Quick Links

Re: pgsql: Add parallel-aware hash joins.

From:	Tom Lane <tgl(at)sss(dot)pgh(dot)pa(dot)us>
To:	Thomas Munro <thomas(dot)munro(at)enterprisedb(dot)com>
Cc:	Andres Freund <andres(at)anarazel(dot)de>, pgsql-committers <pgsql-committers(at)postgresql(dot)org>
Subject:	Re: pgsql: Add parallel-aware hash joins.
Date:	2018-01-03 18:03:39
Message-ID:	18804.1515002619@sss.pgh.pa.us
Views:	Whole Thread \| Raw Message \| Download mbox \| Resend email
Thread:
Lists:	pgsql-committers pgsql-hackers

Thomas Munro <thomas(dot)munro(at)enterprisedb(dot)com> writes:
> On Wed, Jan 3, 2018 at 2:38 PM, Tom Lane <tgl(at)sss(dot)pgh(dot)pa(dot)us> wrote:
>> Hm.
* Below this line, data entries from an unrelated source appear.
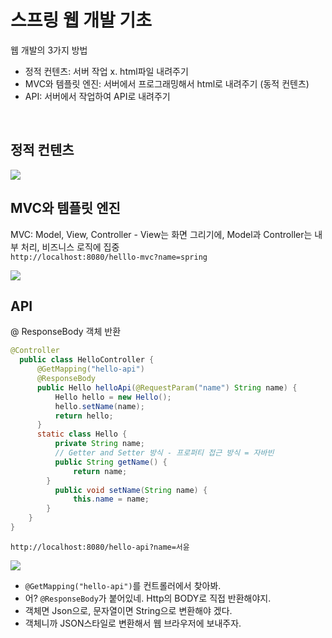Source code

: # 스프링 웹 개발 기초
웹 개발의 3가지 방법
- 정적 컨텐츠: 서버 작업 x. html파일 내려주기
- MVC와 템플릿 엔진: 서버에서 프로그래밍해서 html로 내려주기 (동적 컨텐츠)
- API: 서버에서 작업하여 API로 내려주기  
</br>

## 정적 컨텐츠
<img src="https://raw.githubusercontent.com/smpark1020/tistory/master/Spring/%5B%EC%8A%A4%ED%94%84%EB%A7%81%20%EC%9E%85%EB%AC%B8%5D%20%EC%A0%95%EC%A0%81%20%EC%BB%A8%ED%85%90%EC%B8%A0/1.PNG">  

</br>

## MVC와 템플릿 엔진
MVC: Model, View, Controller - View는 화면 그리기에, Model과 Controller는 내부 처리, 비즈니스 로직에 집중  
`http://localhost:8080/helllo-mvc?name=spring`  

<img src ="https://images.velog.io/images/sewonkim/post/5a9a1966-73f9-43b5-ae21-2857b90a5144/image.png">

</br>

## API
@ ResponseBody 객체 반환
```Java
@Controller
  public class HelloController {
      @GetMapping("hello-api")
      @ResponseBody
      public Hello helloApi(@RequestParam("name") String name) {
          Hello hello = new Hello();
          hello.setName(name);
          return hello;
      }
      static class Hello {
          private String name;
          // Getter and Setter 방식 - 프로퍼티 접근 방식 = 자바빈
          public String getName() {
              return name;
        }
          public void setName(String name) {
              this.name = name;
        } 
    }
}
```
`http://localhost:8080/hello-api?name=서윤`  
  
<img src ="https://velog.velcdn.com/images/khoony0125/post/6d327242-5cb4-428d-9e7d-e05d4a5df525/image.png">  

- `@GetMapping("hello-api")`를 컨트롤러에서 찾아봐.
- 어? `@ResponseBody`가 붙어있네. Http의 BODY로 직접 반환해야지.
- 객체면 Json으로, 문자열이면 String으로 변환해야 겠다.
- 객체니까 JSON스타일로 변환해서 웹 브라우저에 보내주자.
That could do it, except it doesn't really account for the observed
>> result that slower single-processor machines seem more prone to the
>> bug. Surely they should be less likely to get multiple workers activated.

> It plans for 8 batches, and then usually but not always goes to 16 at
> execution time depending on timing. It doesn't happen for me with
> 128kB (the setting used in the regression test), but I think the
> affected BF machines are all 32 bit systems that have MAXIMUM_ALIGNOF
> 8 and therefore use a bit more space, whereas my machines have
> MAXIMUM_ALIGNOF 4 in a 32 bit build, so that would explain the
> different location of this unstable border.

Ah, that might do it. You're right that gaur/pademelon are in that class.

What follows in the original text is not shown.